**Task material:**

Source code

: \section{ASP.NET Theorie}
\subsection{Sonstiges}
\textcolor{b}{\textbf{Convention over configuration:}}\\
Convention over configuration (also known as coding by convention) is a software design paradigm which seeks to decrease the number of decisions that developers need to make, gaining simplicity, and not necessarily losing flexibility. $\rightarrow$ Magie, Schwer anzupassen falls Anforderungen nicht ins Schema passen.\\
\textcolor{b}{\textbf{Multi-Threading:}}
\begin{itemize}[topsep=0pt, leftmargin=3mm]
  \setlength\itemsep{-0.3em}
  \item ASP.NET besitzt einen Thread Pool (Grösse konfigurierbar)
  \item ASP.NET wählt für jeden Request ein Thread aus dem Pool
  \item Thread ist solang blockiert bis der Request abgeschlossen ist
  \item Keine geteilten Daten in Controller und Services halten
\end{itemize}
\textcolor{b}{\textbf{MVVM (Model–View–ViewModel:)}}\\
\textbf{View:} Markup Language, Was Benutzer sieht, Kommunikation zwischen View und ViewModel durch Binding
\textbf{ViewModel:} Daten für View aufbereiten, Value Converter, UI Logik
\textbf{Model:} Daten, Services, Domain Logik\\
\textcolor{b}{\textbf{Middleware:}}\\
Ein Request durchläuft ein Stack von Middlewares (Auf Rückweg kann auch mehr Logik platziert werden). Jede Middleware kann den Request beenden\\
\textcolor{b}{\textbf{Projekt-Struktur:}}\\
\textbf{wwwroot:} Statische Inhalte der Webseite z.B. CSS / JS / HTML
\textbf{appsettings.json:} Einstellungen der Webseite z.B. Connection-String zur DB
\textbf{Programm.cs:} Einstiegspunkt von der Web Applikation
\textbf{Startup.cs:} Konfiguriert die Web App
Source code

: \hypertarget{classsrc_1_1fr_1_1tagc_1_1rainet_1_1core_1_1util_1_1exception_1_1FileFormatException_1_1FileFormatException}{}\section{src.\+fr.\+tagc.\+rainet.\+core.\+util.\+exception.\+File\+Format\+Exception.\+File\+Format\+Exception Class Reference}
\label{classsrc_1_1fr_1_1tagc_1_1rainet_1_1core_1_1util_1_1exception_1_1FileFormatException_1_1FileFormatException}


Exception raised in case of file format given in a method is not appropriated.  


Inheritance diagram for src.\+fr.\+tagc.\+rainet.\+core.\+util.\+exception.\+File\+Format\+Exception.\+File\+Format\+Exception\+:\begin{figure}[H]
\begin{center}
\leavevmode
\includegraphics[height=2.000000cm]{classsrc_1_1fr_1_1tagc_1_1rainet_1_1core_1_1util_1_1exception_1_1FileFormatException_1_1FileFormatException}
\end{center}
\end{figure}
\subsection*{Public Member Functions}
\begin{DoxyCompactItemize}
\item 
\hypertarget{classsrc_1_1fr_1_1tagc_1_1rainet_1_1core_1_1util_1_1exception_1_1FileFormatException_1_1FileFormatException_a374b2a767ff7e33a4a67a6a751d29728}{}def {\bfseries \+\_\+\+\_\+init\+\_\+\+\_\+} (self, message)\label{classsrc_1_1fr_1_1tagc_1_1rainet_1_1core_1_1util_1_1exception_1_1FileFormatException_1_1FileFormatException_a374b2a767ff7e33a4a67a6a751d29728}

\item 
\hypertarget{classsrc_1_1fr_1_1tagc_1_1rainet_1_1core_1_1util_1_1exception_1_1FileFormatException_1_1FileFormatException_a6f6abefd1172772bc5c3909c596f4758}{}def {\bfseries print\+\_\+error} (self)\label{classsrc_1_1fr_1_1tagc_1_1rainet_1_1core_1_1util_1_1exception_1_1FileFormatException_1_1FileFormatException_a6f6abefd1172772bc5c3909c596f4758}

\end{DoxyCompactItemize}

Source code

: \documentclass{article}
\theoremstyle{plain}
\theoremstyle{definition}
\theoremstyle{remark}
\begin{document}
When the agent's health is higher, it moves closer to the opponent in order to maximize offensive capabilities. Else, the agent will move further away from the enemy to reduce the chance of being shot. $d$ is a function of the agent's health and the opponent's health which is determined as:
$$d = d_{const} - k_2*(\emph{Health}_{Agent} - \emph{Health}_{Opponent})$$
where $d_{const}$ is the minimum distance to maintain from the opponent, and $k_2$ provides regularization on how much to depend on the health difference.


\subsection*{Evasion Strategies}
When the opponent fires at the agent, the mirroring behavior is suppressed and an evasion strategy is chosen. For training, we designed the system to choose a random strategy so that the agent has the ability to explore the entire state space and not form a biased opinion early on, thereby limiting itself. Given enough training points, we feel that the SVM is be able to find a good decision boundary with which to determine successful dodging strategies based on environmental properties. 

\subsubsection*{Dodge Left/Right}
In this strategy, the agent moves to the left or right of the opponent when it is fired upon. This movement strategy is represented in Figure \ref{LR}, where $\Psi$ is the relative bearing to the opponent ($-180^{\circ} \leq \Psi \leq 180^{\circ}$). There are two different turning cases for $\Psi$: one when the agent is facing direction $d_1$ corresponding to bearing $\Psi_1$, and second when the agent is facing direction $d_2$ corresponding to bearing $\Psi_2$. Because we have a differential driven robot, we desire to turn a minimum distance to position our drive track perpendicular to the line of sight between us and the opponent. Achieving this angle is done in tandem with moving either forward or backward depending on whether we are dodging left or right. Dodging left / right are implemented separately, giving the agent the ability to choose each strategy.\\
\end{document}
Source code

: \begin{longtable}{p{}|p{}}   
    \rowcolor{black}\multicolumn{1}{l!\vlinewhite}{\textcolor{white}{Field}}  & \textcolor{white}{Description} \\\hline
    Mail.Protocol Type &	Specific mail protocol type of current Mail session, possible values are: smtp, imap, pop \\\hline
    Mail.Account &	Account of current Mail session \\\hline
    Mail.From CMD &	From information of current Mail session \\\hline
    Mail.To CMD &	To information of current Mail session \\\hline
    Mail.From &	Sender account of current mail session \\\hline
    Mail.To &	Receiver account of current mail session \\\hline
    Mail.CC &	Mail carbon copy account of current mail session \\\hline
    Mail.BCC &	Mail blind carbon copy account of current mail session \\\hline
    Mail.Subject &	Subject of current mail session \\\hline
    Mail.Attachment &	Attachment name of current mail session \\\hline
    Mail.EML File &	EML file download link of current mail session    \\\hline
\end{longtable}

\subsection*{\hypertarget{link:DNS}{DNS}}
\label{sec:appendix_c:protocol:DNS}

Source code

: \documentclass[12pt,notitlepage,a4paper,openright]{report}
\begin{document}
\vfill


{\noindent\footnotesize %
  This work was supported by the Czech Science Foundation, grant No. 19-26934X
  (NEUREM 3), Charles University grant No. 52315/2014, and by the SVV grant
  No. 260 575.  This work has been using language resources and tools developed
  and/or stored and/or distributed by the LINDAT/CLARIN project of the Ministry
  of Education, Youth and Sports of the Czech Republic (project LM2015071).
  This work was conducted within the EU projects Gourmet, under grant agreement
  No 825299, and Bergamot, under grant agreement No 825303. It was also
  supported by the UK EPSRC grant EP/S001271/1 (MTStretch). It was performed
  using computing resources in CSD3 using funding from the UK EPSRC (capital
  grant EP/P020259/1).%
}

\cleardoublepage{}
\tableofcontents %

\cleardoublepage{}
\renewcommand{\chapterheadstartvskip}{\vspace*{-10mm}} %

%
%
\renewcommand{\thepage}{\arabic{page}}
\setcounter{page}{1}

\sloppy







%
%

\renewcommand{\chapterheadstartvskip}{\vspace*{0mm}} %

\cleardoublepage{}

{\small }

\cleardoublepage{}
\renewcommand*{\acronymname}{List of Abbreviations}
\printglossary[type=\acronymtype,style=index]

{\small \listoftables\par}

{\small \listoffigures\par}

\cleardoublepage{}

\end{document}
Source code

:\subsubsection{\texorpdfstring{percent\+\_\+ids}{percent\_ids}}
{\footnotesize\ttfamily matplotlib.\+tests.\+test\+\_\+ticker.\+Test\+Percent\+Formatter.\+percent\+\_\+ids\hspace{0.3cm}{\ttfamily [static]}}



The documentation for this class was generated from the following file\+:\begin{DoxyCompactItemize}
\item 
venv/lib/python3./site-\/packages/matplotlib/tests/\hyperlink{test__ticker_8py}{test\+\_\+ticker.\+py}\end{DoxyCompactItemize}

**What you are asked to do:**
Lines with the word "DoxyCompactItemize": copy each one from the data above.

**Answer section:**
\begin{DoxyCompactItemize}
\end{DoxyCompactItemize}
The documentation for this class was generated from the following file\+:\begin{DoxyCompactItemize}
venv/lib/python3./site-\/packages/matplotlib/tests/\hyperlink{test__ticker_8py}{test\+\_\+ticker.\+py}\end{DoxyCompactItemize}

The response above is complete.